Wisdom tooth, Unwisdom life

 

Alot happened in the past few days/weeks that I have not updated.

To begin, a friend called pain came to visit and decides to attack on my wisdom tooth - but this time a little more intense to the point my tears gradually flowing and even though I wanted to grimace, wince, and give some other reaction - I can't. If i talk, it will further worsen. It felt like someone was digging my gum with a sharp object, and I wish I can take my tooth out in those excruciating moments. Whyyy oh whyyy wisdom tooth is buried underneath the gums huhuhu. 

I was on MC last Friday because of dental pain, and MC again yesterday for gastric. 

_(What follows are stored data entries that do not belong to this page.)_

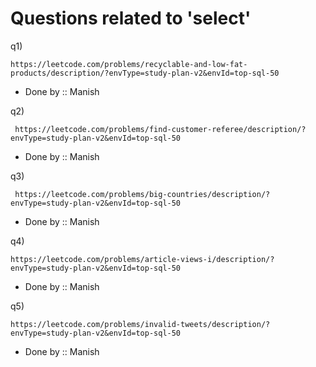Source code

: # Questions related to 'select'  
q1)
```
https://leetcode.com/problems/recyclable-and-low-fat-products/description/?envType=study-plan-v2&envId=top-sql-50
```
- Done by :: Manish

q2)
```
 https://leetcode.com/problems/find-customer-referee/description/?envType=study-plan-v2&envId=top-sql-50
```
- Done by :: Manish

q3)
```
 https://leetcode.com/problems/big-countries/description/?envType=study-plan-v2&envId=top-sql-50
```
- Done by :: Manish

q4)
```
https://leetcode.com/problems/article-views-i/description/?envType=study-plan-v2&envId=top-sql-50
```
- Done by :: Manish

q5)
```
https://leetcode.com/problems/invalid-tweets/description/?envType=study-plan-v2&envId=top-sql-50
```
- Done by :: Manish
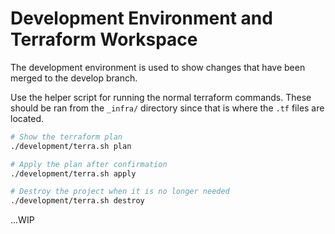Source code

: # Development Environment and Terraform Workspace

The development environment is used to show changes that have been merged to the
develop branch.

Use the helper script for running the normal terraform commands. These should
be ran from the `_infra/` directory since that is where the `.tf` files are
located.

```bash
# Show the terraform plan
./development/terra.sh plan

# Apply the plan after confirmation
./development/terra.sh apply
```

```bash
# Destroy the project when it is no longer needed
./development/terra.sh destroy
```

...WIP
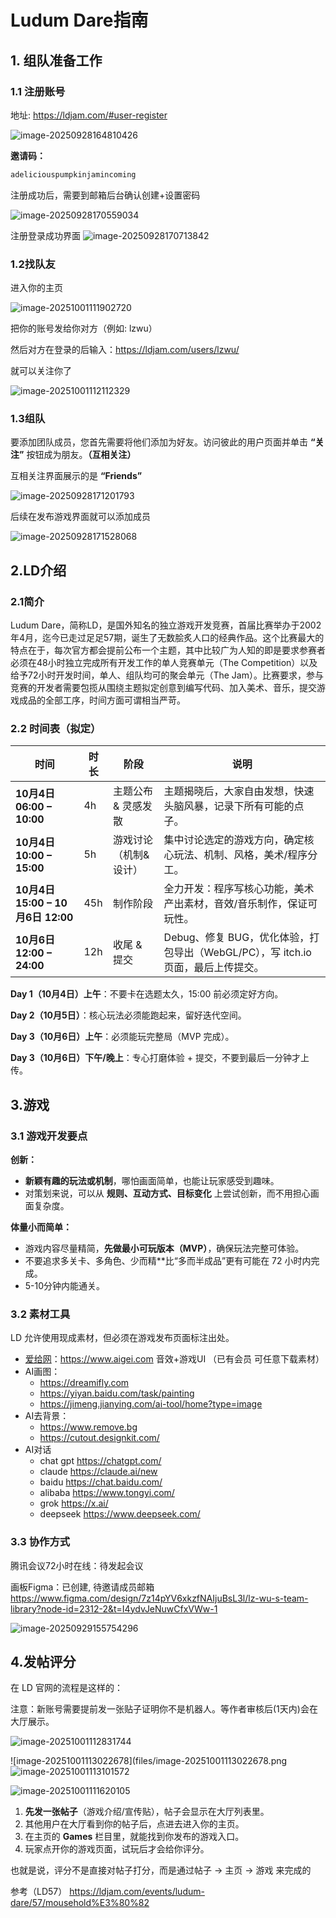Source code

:# **Ludum Dare指南**

##  1. 组队准备工作

### 1.1 注册账号

地址: https://ldjam.com/#user-register

<img src="files/image-20250928164810426.png" alt="image-20250928164810426" />

**邀请码：**

```bash
adeliciouspumpkinjamincoming
```

注册成功后，需要到邮箱后台确认创建+设置密码

![image-20250928170559034](files/image-20250928170559034.png)

注册登录成功界面
![image-20250928170713842](files/image-20250928170713842.png)

### 1.2找队友

进入你的主页

![image-20251001111902720](files/image-20251001111902720.png)

把你的账号发给你对方（例如: lzwu）

然后对方在登录的后输入：https://ldjam.com/users/lzwu/

就可以关注你了

![image-20251001112112329](files/image-20251001112112329.png)



### 1.3组队

要添加团队成员，您首先需要将他们添加为好友。访问彼此的用户页面并单击 **“关注”** 按钮成为朋友。**（互相关注）**

互相关注界面展示的是 **“Friends”**

![image-20250928171201793](files/image-20250928171201793.png)

后续在发布游戏界面就可以添加成员

![image-20250928171528068](files/image-20250928171528068.png)

## 2.LD介绍

### 2.1简介

Ludum Dare，简称LD，是国外知名的独立游戏开发竞赛，首届比赛举办于2002年4月，迄今已走过足足57期，诞生了无数脍炙人口的经典作品。这个比赛最大的特点在于，每次官方都会提前公布一个主题，其中比较广为人知的即是要求参赛者必须在48小时独立完成所有开发工作的单人竞赛单元（The Competition）以及给予72小时开发时间，单人、组队均可的聚会单元（The Jam）。比赛要求，参与竞赛的开发者需要包揽从围绕主题拟定创意到编写代码、加入美术、音乐，提交游戏成品的全部工序，时间方面可谓相当严苛。

### 2.2  时间表（拟定）

| 时间                              | 时长 | 阶段                  | 说明                                                         |
| --------------------------------- | ---- | --------------------- | ------------------------------------------------------------ |
| **10月4日 06:00 – 10:00**         | 4h   | 主题公布 & 灵感发散   | 主题揭晓后，大家自由发想，快速头脑风暴，记录下所有可能的点子。 |
| **10月4日 10:00 – 15:00**         | 5h   | 游戏讨论（机制&设计） | 集中讨论选定的游戏方向，确定核心玩法、机制、风格，美术/程序分工。 |
| **10月4日 15:00 – 10月6日 12:00** | 45h  | 制作阶段              | 全力开发：程序写核心功能，美术产出素材，音效/音乐制作，保证可玩性。 |
| **10月6日 12:00 – 24:00**         | 12h  | 收尾 & 提交           | Debug、修复 BUG，优化体验，打包导出（WebGL/PC），写 itch.io 页面，最后上传提交。 |

**Day 1（10月4日）上午**：不要卡在选题太久，15:00 前必须定好方向。

**Day 2（10月5日）**：核心玩法必须能跑起来，留好迭代空间。

**Day 3（10月6日）上午**：必须能玩完整局（MVP 完成）。

**Day 3（10月6日）下午/晚上**：专心打磨体验 + 提交，不要到最后一分钟才上传。

## 3.游戏

### 3.1 游戏开发要点 

**创新：**

- **新颖有趣的玩法或机制**，哪怕画面简单，也能让玩家感受到趣味。
- 对策划来说，可以从 **规则、互动方式、目标变化** 上尝试创新，而不用担心画面复杂度。

**体量小而简单：**

- 游戏内容尽量精简，**先做最小可玩版本（MVP）**，确保玩法完整可体验。
- 不要追求多关卡、多角色、少而精**比“多而半成品”更有可能在 72 小时内完成。
- 5-10分钟内能通关。

### 3.2 素材工具

LD 允许使用现成素材，但必须在游戏发布页面标注出处。

- [爱给网](https://www.aigei.com/)：https://www.aigei.com  音效+游戏UI （已有会员 可任意下载素材）
- AI画图：
  - https://dreamifly.com
  - https://yiyan.baidu.com/task/painting
  - https://jimeng.jianying.com/ai-tool/home?type=image
- AI去背景：
  - https://www.remove.bg
  - https://cutout.designkit.com/
- AI对话
  - chat gpt  https://chatgpt.com/
  - claude https://claude.ai/new
  - baidu https://chat.baidu.com/
  - alibaba https://www.tongyi.com/
  - grok https://x.ai/
  - deepseek https://www.deepseek.com/


### 3.3 协作方式

腾讯会议72小时在线：待发起会议

画板Figma：已创建, 待邀请成员邮箱
https://www.figma.com/design/7z14pYV6xkzfNAIjuBsL3l/lz-wu-s-team-library?node-id=2312-2&t=I4ydvJeNuwCfxVWw-1

![image-20250929155754296](files/image-20250929155754296.png)







## 4.发帖评分

在 LD 官网的流程是这样的：

注意：新账号需要提前发一张贴子证明你不是机器人。等作者审核后(1天内)会在大厅展示。

![image-20251001112831744](files/image-20251001112831744.png)

![image-20251001113022678](files/image-20251001113022678.png![image-20251001113101572](files/image-20251001113101572.png)

![image-20251001111620105](files/image-20251001111620105.png)



1. **先发一张帖子**（游戏介绍/宣传贴），帖子会显示在大厅列表里。
2. 其他用户在大厅看到你的帖子后，点进去进入你的主页。
3. 在主页的 **Games** 栏目里，就能找到你发布的游戏入口。
4. 玩家点开你的游戏页面，试玩后才会给你评分。

也就是说，评分不是直接对帖子打分，而是通过帖子 → 主页 → 游戏 来完成的

参考（LD57）
https://ldjam.com/events/ludum-dare/57/mousehold%E3%80%82



























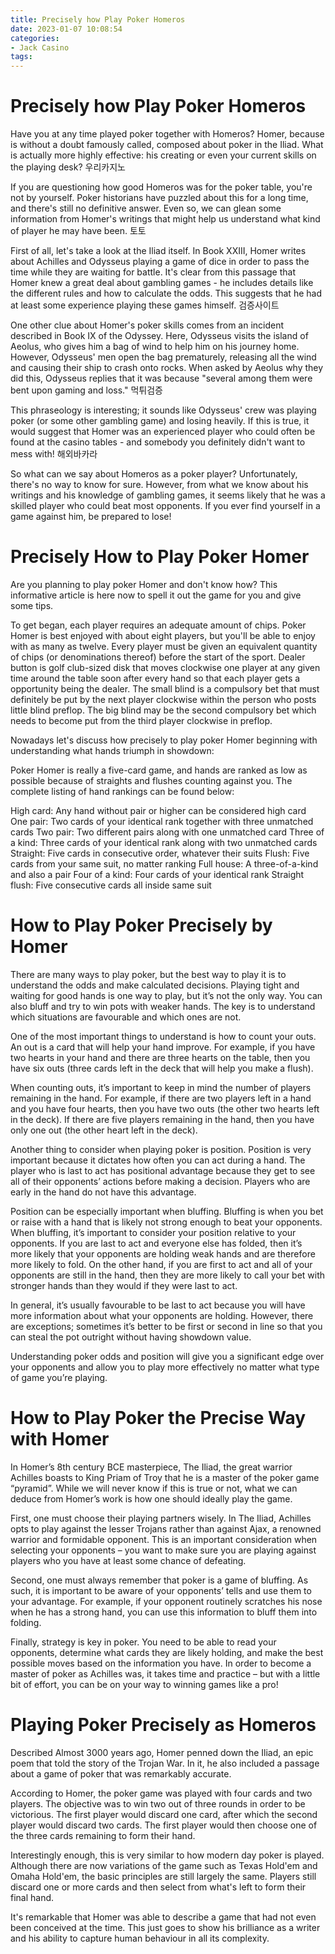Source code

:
 ```yaml
---
title: Precisely how Play Poker Homeros
date: 2023-01-07 10:08:54
categories:
- Jack Casino
tags:
---
```



#  Precisely how Play Poker Homeros

Have you at any time played poker together with Homeros? Homer, because is without a doubt famously called, composed about poker in the Iliad. What is actually more highly effective: his creating or even your current skills on the playing desk? 우리카지노

If you are questioning how good Homeros was for the poker table, you're not by yourself. Poker historians have puzzled about this for a long time, and there's still no definitive answer. Even so, we can glean some information from Homer's writings that might help us understand what kind of player he may have been. 토토

First of all, let's take a look at the Iliad itself. In Book XXIII, Homer writes about Achilles and Odysseus playing a game of dice in order to pass the time while they are waiting for battle. It's clear from this passage that Homer knew a great deal about gambling games - he includes details like the different rules and how to calculate the odds. This suggests that he had at least some experience playing these games himself. 검증사이트

One other clue about Homer's poker skills comes from an incident described in Book IX of the Odyssey. Here, Odysseus visits the island of Aeolus, who gives him a bag of wind to help him on his journey home. However, Odysseus' men open the bag prematurely, releasing all the wind and causing their ship to crash onto rocks. When asked by Aeolus why they did this, Odysseus replies that it was because "several among them were bent upon gaming and loss." 먹튀검증

This phraseology is interesting; it sounds like Odysseus' crew was playing poker (or some other gambling game) and losing heavily. If this is true, it would suggest that Homer was an experienced player who could often be found at the casino tables - and somebody you definitely didn't want to mess with! 해외바카라

So what can we say about Homeros as a poker player? Unfortunately, there's no way to know for sure. However, from what we know about his writings and his knowledge of gambling games, it seems likely that he was a skilled player who could beat most opponents. If you ever find yourself in a game against him, be prepared to lose!

#  Precisely How to Play Poker Homer

Are you planning to play poker Homer and don't know how? This informative article is here now to spell it out the game for you and give some tips.

To get began, each player requires an adequate amount of chips. Poker Homer is best enjoyed with about eight players, but you'll be able to enjoy with as many as twelve. Every player must be given an equivalent quantity of chips (or denominations thereof) before the start of the sport. Dealer button is golf club-sized disk that moves clockwise one player at any given time around the table soon after every hand so that each player gets a opportunity being the dealer. The small blind is a compulsory bet that must definitely be put by the next player clockwise within the person who posts little blind preflop. The big blind may be the second compulsory bet which needs to become put from the third player clockwise in preflop.

Nowadays let's discuss how precisely to play poker Homer beginning with understanding what hands triumph in showdown:

Poker Homer is really a five-card game, and hands are ranked as low as possible because of straights and flushes counting against you. The complete listing of hand rankings can be found below:

High card: Any hand without pair or higher can be considered high card 
One pair: Two cards of your identical rank together with three unmatched cards 
Two pair: Two different pairs along with one unmatched card 
Three of a kind: Three cards of your identical rank along with two unmatched cards 
Straight: Five cards in consecutive order, whatever their suits 
Flush: Five cards from your same suit, no matter ranking 
Full house: A three-of-a-kind and also a pair 
Four of a kind: Four cards of your identical rank 
Straight flush: Five consecutive cards all inside same suit

#  How to Play Poker Precisely by Homer

There are many ways to play poker, but the best way to play it is to understand the odds and make calculated decisions. Playing tight and waiting for good hands is one way to play, but it’s not the only way. You can also bluff and try to win pots with weaker hands. The key is to understand which situations are favourable and which ones are not.

One of the most important things to understand is how to count your outs. An out is a card that will help your hand improve. For example, if you have two hearts in your hand and there are three hearts on the table, then you have six outs (three cards left in the deck that will help you make a flush).

When counting outs, it’s important to keep in mind the number of players remaining in the hand. For example, if there are two players left in a hand and you have four hearts, then you have two outs (the other two hearts left in the deck). If there are five players remaining in the hand, then you have only one out (the other heart left in the deck).

Another thing to consider when playing poker is position. Position is very important because it dictates how often you can act during a hand. The player who is last to act has positional advantage because they get to see all of their opponents’ actions before making a decision. Players who are early in the hand do not have this advantage.

Position can be especially important when bluffing. Bluffing is when you bet or raise with a hand that is likely not strong enough to beat your opponents. When bluffing, it’s important to consider your position relative to your opponents. If you are last to act and everyone else has folded, then it’s more likely that your opponents are holding weak hands and are therefore more likely to fold. On the other hand, if you are first to act and all of your opponents are still in the hand, then they are more likely to call your bet with stronger hands than they would if they were last to act.

In general, it’s usually favourable to be last to act because you will have more information about what your opponents are holding. However, there are exceptions; sometimes it’s better to be first or second in line so that you can steal the pot outright without having showdown value.

Understanding poker odds and position will give you a significant edge over your opponents and allow you to play more effectively no matter what type of game you’re playing.

#  How to Play Poker the Precise Way with Homer

In Homer’s 8th century BCE masterpiece, The Iliad, the great warrior Achilles boasts to King Priam of Troy that he is a master of the poker game “pyramid”. While we will never know if this is true or not, what we can deduce from Homer’s work is how one should ideally play the game.

First, one must choose their playing partners wisely. In The Iliad, Achilles opts to play against the lesser Trojans rather than against Ajax, a renowned warrior and formidable opponent. This is an important consideration when selecting your opponents – you want to make sure you are playing against players who you have at least some chance of defeating.

Second, one must always remember that poker is a game of bluffing. As such, it is important to be aware of your opponents’ tells and use them to your advantage. For example, if your opponent routinely scratches his nose when he has a strong hand, you can use this information to bluff them into folding.

Finally, strategy is key in poker. You need to be able to read your opponents, determine what cards they are likely holding, and make the best possible moves based on the information you have. In order to become a master of poker as Achilles was, it takes time and practice – but with a little bit of effort, you can be on your way to winning games like a pro!

#  Playing Poker Precisely as Homeros
Described
Almost 3000 years ago, Homer penned down the Iliad, an epic poem that told the story of the Trojan War. In it, he also included a passage about a game of poker that was remarkably accurate.

According to Homer, the poker game was played with four cards and two players. The objective was to win two out of three rounds in order to be victorious. The first player would discard one card, after which the second player would discard two cards. The first player would then choose one of the three cards remaining to form their hand.

Interestingly enough, this is very similar to how modern day poker is played. Although there are now variations of the game such as Texas Hold'em and Omaha Hold'em, the basic principles are still largely the same. Players still discard one or more cards and then select from what's left to form their final hand.

It's remarkable that Homer was able to describe a game that had not even been conceived at the time. This just goes to show his brilliance as a writer and his ability to capture human behaviour in all its complexity.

It was when I woke up yesterday for Subuh prayers that I felt like a tight knot in my stomach. Since I have gastric that is pretty bad, I know the pre-vomit feeling and decided to run down towards the bathroom. I have three bathrooms in my house, and all three of them are simultaneously occupied. Great -.-. My gut can't stand it anymore and I bluekkkk (mimicking the disgusting sound of me puking) on the carpet without having the time to make it towards the kitchen sink. Double triple great!. Carpet is ruined, kitchen sink needs to be cleaned too #criesblood. Luckily my hubs and maid was there to help me. 

I went to the clinic, got my mc and tons of medications for gastric and nausea (anti-vomitting pill included). In addition to that, I also have medications for dental pain (which I guess is not good for gastric-prone people). Sighhhh.

Last month, I also faced this and MC-ed twice. I dont always slap the medical leave cerfiticates to my boss (or in this case, the admin herself) but this time around, I have tons of receipts to claim from the finance department. Hehe.

Alhamdulillah, I felt much better today albeit a lil headache and nauseous at times - and also my wisdom tooth pain isnt completely gone yet. Praying I'll be in the pink of health soon and have the utmost courage to have the wisdom tooth surgery.

Im not afraid of needles. I'm just afraid when it comes near my mouth. 

Idk why everytime I have dental pain, gastric problems follows suit. Not sure if there's some kind of science interconnection, but I know if i get my wisdom tooth out, one problem solved. 

Sickness does deteriorate my mental health - I have been struggling to do the things I love because I was too busy trying to get better and feel like a whole again. sometimes we are too focused on the negativity that we often forgot there's a blessing in disguise. 

Alhamdulillah even though my health wasn't at its peak, interviews for new job coming in ceaselessly and I'd like to thank my effort for that. When you hand in your resignation letter, it is a big leap in your life because you are not going to just get out of the comfort your previous job has provided you - but you are going to a new place, gaining new experience, and meeting new people. My innner introvert and anxiety is shaking, but I know the trepidation will be worth it in the long run.